What I've found from this president is he will listen to arguments made, he will look at the ensemble of facts and proposals of impacts you put together, and he will be open to shifting his position.Prime Minister Justin Trudeau
Former and current U.S. officials told The Associated Press last month that Trump has urged Trudeau and Mexico's president to call him directly on his cell, a move that breaches diplomatic protocol and raises security questions. The sources told AP that only Trudeau has taken him up on the offer.
But Trudeau said that when he speaks to Trump by phone, "as far as I know it has never been on his cellphone and it's never been on mine."
The prime minister conceded that there's less "build up and preparation" for his calls with the current president than there was with Trump's predecessor, Barack Obama, who scheduled discussions days or weeks in advance.

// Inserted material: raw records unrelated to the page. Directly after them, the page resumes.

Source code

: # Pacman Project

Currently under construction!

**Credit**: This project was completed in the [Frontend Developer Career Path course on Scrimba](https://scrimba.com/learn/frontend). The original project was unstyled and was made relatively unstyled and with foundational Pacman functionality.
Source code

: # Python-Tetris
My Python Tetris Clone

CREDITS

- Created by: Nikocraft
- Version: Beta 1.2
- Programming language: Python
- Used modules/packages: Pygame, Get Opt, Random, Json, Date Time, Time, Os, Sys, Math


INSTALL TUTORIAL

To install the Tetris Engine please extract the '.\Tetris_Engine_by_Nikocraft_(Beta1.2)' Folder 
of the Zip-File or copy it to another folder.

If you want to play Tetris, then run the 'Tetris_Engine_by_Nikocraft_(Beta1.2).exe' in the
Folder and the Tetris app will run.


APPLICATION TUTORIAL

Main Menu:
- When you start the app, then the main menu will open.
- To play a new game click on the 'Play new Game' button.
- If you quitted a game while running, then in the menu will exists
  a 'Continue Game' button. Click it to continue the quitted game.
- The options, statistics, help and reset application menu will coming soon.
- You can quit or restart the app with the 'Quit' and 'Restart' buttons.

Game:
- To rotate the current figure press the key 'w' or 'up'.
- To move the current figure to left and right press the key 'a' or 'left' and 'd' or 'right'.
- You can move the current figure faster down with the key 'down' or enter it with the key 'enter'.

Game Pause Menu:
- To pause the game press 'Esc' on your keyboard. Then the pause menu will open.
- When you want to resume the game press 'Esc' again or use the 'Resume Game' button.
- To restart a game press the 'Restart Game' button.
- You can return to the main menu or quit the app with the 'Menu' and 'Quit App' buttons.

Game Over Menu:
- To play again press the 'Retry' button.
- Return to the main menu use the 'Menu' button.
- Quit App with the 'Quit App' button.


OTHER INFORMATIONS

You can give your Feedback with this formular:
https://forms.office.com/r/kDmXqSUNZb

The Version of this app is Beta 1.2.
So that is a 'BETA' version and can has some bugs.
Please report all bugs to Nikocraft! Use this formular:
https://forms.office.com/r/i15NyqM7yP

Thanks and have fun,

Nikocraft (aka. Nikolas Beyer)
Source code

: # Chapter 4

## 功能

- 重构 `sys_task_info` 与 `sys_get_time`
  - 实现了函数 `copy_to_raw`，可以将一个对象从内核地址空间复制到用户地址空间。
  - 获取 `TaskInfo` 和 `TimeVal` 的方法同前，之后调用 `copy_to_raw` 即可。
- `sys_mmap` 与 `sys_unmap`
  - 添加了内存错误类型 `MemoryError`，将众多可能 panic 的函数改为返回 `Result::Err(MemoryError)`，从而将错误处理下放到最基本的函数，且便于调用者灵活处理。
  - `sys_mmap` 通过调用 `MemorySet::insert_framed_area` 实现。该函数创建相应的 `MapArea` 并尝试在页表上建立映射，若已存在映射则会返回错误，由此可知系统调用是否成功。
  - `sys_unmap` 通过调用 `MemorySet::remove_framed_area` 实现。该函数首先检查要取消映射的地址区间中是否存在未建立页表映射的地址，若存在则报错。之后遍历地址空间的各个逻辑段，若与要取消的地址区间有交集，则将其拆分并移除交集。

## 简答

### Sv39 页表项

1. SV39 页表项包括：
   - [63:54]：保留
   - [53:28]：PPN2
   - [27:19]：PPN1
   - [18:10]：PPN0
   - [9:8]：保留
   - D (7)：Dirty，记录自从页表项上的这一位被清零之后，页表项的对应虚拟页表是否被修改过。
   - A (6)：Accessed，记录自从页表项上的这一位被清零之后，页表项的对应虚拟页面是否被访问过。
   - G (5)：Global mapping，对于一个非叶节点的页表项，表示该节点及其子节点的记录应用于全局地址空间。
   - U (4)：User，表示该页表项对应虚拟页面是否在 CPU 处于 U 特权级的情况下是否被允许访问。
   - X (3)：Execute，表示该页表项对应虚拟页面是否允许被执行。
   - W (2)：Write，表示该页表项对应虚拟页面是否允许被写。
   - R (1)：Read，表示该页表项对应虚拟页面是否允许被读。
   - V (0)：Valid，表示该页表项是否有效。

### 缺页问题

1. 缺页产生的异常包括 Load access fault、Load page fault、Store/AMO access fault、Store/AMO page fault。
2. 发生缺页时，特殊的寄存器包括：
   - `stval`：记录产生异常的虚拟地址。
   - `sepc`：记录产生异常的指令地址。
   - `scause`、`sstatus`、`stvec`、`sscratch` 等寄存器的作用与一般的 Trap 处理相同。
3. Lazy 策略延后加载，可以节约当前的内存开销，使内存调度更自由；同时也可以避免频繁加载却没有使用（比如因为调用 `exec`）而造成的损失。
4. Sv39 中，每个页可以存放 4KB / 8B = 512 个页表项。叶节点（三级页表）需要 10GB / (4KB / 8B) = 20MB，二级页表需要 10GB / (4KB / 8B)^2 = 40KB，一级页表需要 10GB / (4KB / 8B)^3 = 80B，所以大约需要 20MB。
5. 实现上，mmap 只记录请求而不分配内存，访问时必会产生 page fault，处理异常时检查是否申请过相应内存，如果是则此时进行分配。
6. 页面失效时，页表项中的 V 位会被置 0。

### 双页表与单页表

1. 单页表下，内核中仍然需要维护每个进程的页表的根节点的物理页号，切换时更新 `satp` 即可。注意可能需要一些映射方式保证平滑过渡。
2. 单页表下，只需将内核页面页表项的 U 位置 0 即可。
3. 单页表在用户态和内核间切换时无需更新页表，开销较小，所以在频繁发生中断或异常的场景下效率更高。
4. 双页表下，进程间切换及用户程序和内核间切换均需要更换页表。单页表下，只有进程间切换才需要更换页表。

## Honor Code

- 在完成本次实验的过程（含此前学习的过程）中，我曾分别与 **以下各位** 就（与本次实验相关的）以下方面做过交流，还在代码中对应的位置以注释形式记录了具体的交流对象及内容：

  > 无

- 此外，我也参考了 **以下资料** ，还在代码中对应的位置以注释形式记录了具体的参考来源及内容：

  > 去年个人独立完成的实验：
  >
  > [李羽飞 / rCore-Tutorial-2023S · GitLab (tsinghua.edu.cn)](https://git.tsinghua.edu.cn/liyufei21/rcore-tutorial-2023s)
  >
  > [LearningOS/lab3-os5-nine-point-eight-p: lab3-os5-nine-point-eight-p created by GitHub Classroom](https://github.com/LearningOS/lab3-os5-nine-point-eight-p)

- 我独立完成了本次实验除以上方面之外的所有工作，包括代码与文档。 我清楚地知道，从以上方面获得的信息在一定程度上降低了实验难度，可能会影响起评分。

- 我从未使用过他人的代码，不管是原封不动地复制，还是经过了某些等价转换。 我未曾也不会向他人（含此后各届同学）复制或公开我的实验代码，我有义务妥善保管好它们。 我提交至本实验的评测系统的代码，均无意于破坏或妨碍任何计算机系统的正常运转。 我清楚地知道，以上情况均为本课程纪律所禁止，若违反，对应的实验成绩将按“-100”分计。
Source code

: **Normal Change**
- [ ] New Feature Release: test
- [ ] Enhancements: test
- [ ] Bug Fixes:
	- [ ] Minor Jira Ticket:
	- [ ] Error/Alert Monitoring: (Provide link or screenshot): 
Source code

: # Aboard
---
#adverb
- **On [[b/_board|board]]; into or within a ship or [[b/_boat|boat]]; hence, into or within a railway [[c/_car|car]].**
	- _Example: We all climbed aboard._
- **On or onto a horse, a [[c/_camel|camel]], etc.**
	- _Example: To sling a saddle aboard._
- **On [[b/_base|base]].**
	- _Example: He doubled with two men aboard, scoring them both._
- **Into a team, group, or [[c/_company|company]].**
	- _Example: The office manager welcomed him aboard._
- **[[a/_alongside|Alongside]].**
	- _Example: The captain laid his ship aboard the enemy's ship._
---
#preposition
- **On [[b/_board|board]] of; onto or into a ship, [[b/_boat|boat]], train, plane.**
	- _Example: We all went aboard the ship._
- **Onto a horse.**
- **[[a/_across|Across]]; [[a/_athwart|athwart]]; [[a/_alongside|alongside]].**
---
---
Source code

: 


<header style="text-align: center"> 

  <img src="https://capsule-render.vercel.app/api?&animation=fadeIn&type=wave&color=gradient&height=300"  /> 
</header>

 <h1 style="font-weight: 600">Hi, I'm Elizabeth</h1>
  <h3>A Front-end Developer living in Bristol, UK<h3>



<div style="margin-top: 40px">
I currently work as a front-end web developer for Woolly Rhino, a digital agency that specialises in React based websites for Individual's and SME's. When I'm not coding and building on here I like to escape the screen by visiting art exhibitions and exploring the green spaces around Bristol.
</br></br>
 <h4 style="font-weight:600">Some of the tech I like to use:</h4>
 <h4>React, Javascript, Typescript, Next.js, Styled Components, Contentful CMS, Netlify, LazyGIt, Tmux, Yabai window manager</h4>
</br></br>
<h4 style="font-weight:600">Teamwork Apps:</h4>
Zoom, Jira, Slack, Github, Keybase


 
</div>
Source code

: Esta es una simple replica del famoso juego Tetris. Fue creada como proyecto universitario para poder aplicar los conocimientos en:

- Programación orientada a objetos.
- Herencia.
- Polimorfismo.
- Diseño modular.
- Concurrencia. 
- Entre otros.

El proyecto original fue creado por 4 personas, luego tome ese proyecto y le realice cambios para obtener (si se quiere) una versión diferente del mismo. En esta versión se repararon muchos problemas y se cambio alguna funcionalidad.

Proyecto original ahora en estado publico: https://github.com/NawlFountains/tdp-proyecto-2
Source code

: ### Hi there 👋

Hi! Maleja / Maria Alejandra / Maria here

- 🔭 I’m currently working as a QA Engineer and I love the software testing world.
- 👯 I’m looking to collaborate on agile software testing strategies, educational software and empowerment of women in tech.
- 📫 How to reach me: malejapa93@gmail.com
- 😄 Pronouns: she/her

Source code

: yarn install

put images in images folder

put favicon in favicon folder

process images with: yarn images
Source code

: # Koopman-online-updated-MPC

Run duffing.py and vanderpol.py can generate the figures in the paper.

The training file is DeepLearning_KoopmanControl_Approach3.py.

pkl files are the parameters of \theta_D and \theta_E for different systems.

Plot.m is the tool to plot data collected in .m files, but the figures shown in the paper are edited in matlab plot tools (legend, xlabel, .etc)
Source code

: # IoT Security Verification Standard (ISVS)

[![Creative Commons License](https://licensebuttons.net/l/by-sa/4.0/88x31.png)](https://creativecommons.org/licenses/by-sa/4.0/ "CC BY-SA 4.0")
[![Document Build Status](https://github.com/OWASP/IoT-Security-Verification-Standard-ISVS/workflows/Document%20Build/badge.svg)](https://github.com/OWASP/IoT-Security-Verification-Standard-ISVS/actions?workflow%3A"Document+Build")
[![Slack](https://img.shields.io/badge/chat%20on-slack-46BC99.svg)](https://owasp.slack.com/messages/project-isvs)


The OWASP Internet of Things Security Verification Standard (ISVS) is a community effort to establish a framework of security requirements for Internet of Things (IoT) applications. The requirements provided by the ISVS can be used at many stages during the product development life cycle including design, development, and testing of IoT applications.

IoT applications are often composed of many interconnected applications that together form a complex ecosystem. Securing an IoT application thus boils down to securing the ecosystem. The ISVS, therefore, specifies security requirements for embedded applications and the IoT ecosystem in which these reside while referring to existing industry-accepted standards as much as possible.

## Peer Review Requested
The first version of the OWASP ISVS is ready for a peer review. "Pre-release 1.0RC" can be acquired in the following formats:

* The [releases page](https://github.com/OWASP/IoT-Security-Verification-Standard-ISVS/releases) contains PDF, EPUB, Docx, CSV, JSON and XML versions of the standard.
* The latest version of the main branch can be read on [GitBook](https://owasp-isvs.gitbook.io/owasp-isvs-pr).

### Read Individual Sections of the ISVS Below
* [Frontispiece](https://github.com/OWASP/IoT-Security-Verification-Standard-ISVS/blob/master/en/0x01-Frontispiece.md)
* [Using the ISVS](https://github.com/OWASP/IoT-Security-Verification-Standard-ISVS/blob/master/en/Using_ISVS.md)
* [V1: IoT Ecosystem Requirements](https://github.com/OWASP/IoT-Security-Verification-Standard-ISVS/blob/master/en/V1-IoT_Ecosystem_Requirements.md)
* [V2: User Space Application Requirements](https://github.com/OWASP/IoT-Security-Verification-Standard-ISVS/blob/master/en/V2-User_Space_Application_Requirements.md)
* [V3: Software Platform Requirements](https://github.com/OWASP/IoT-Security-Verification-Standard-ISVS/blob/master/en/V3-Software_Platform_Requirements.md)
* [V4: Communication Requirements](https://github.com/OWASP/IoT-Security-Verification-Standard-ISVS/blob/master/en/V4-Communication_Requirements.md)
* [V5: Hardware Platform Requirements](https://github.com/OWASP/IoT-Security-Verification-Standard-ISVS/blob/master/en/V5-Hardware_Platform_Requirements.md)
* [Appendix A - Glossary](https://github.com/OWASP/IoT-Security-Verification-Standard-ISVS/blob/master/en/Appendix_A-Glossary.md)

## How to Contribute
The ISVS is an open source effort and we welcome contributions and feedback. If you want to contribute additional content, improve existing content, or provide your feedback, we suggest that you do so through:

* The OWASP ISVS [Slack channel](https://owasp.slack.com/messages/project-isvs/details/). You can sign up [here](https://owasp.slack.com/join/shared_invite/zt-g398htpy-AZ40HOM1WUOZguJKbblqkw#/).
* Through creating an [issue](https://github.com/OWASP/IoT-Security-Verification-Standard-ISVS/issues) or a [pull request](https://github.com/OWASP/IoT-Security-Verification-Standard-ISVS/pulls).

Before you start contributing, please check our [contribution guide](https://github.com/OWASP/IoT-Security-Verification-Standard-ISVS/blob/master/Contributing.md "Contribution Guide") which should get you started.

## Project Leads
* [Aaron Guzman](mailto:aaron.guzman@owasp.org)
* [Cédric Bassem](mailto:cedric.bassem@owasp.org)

"We're always reporting fully on the conversations we have," Trudeau said.
Calling Trump a "deal-maker" who keeps promises, the prime minister also lauded him as a good listener — a remark that spurred some chuckles.
"No, I can understand the laughter but there's a lot of politicians who have a deep, vested interest in being right all the time and therefore close themselves off sometimes to facts or evidence or differing opinions," Trudeau said.
"What I've found from this president is he will listen to arguments made, he will look at the ensemble of facts and proposals of impacts you put together, and he will be open to shifting his position. That's something we can definitely work with."
Tweets are 'new wrinkle' in diplomacy: PM
Asked about Trump's penchant for eyebrow-raising tweets, Trudeau replied: "There's no question that the way the president chooses to speak directly to people through social media is a new wrinkle in international diplomacy."
He also downplayed the threat that the U.S. could walk away from the North American Free Trade Agreement, saying there is "no need for a Plan B" in case talks to rework the pact fail.
The prime minister said he was "100 per cent" certain the trade deal will be intact in a year's time.
"NAFTA will remain a hugely important and successful trade deal for both of our countries," he said.
Trudeau also reiterated he was disappointed in Trump's decision to abandon the Paris climate accord, but said he has not discussed reworking that deal.
"We're not reopening and renegotiating Paris, that's simply not on the table. It was an awful lot of work getting to the consensus we did. It's a good deal, it's the right deal, it's the path forward for the world," he said.
Trudeau added he was not "overly worried" about the "dip in American leadership" on climate change because there is such global recognition that this is the path forward.
The prime minister also heaped some unexpected praise on his chief rivals who are also working to keep close ties with the U.S. in the Trump era.
PM praises Conservatives
"The other political parties, particularly the Conservative Party of Canada, have been very positive and thoughtful in their engagement with the United States in a way that is constructive and helpful," Trudeau said, adding that he has long believed domestic squabbles should stop at the water's edge.
Tories have helped ensure that U.S. officials in different parts of the administration understand Canada is united, even if they are hearing many different voices, he said.
"But many voices saying the same things, which has really been helpful as well."